I can heartily recommend argonaut for json support in scala. All you need to configure it to serialize your Customer object is one line:

implicit lazy val CodecCustomer: CodecJson[Customer] =
casecodec6(Customer.apply, Customer.unapply)("id","name","address","city","state","user_id")

That will pimp your class to give it an .asJson method which turns it into a string. It will also pimp the string class to give it a method .decodeOption[List[Customer]] to parse strings. It handles the options in your class fine. Here is a working class with a passing test and a running main method which you can drop into a git clone of argonaut to see it all working fine:

package argonaut.example

import org.specs2.{ScalaCheck, Specification}
import argonaut.CodecJson
import argonaut.Argonaut._

case class Customer(id: Int, name: String, address: Option[String],
                    city: Option[String], state: Option[String], user_id: Int)

class CustomerExample extends Specification with ScalaCheck {

  import CustomerExample.CodecCustomer
  import CustomerExample.customers

  def is = "Stackoverflow question 12591457 example" ^
    "round trip customers to and from json strings " ! {
      customers.asJson.as[List[Customer]].toOption must beSome(customers)
    }
}

object CustomerExample {

  implicit lazy val CodecCustomer: CodecJson[Customer] =
    casecodec6(Customer.apply, Customer.unapply)("id","name","address","city","state","user_id")

  val customers = List(
    Customer(1,"one",Some("one street"),Some("one city"),Some("one state"),1)
    , Customer(2,"two",None,Some("two city"),Some("two state"),2)
    , Customer(3,"three",Some("three address"),None,Some("three state"),3)
    , Customer(4,"four",Some("four address"),Some("four city"),None,4)
  )

  def main(args: Array[String]): Unit = {

    println(s"Customers converted into json string:\n ${customers.asJson}")

    val jsonString =
      """[
        |   {"city":"one city","name":"one","state":"one state","user_id":1,"id":1,"address":"one street"}
        |   ,{"city":"two city","name":"two","state":"two state","user_id":2,"id":2}
        |   ,{"name":"three","state":"three state","user_id":3,"id":3,"address":"three address"}
        |   ,{"city":"four city","name":"four","user_id":4,"id":4,"address":"four address"}
        |]""".stripMargin


    var parsed: Option[List[Customer]] = jsonString.decodeOption[List[Customer]]

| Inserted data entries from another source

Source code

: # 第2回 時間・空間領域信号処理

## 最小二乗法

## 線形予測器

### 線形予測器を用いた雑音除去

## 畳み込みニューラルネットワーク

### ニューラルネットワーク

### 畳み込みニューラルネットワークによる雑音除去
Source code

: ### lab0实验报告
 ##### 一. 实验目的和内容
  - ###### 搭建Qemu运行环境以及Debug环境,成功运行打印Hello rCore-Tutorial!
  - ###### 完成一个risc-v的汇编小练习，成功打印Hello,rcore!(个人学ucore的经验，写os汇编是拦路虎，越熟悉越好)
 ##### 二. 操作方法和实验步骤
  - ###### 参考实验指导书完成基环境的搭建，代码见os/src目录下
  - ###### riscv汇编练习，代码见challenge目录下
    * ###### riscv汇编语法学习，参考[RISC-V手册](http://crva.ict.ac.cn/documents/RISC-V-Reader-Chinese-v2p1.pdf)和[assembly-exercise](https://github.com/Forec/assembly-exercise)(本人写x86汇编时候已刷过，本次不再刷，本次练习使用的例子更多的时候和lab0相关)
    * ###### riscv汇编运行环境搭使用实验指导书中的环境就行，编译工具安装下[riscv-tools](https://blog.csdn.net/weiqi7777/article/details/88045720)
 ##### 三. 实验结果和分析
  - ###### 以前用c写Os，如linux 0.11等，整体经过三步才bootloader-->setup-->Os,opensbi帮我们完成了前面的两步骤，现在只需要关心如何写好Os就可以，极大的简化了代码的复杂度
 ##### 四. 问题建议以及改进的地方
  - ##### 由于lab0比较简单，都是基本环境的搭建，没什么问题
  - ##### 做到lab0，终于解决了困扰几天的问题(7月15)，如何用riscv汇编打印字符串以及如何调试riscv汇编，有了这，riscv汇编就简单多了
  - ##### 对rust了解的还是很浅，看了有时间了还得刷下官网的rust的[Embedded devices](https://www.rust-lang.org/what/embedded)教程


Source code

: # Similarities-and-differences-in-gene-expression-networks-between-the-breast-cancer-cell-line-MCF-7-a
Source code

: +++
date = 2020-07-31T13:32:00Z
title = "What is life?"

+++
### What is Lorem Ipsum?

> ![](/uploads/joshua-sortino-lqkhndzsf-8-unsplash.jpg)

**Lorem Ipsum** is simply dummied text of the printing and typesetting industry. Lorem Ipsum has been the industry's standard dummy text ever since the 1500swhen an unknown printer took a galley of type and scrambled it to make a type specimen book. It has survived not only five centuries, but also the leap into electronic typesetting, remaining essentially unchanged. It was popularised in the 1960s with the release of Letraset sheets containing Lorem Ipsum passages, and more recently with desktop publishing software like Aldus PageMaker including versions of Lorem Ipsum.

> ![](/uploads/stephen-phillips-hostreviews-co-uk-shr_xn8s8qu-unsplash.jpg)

    println(s"Json string turned back into customers:\n ${parsed.get}")

  }
}

The developers are also helpful and responsive to folks getting started.

Answer 4

现在在https://github.com/randhindi/jerkson有一个支持 Scala 2.10 的 Jerkson 分支。

Answer 5

So, based on the absence of an error message and the incorrect sample code, I'm suspecting this is more of an issue of just not understanding how the lift-json extraction works. If I've misunderstood, do comment and let me know. So, if I'm right then here's what you need.

To serialize:

import net.liftweb.json._
  import Extraction._

implicit val formats = DefaultFormats

case class Person(...)
val person = Person(...)
val personJson = decompose(person) // Results in a JValue

Then to reverse the process you'd do something like:

// Person Json is a JValue here.
personJson.extract[Person]

If that's not the part you're having trouble with, then do let me know and I can try to revise my answer to be more helpful.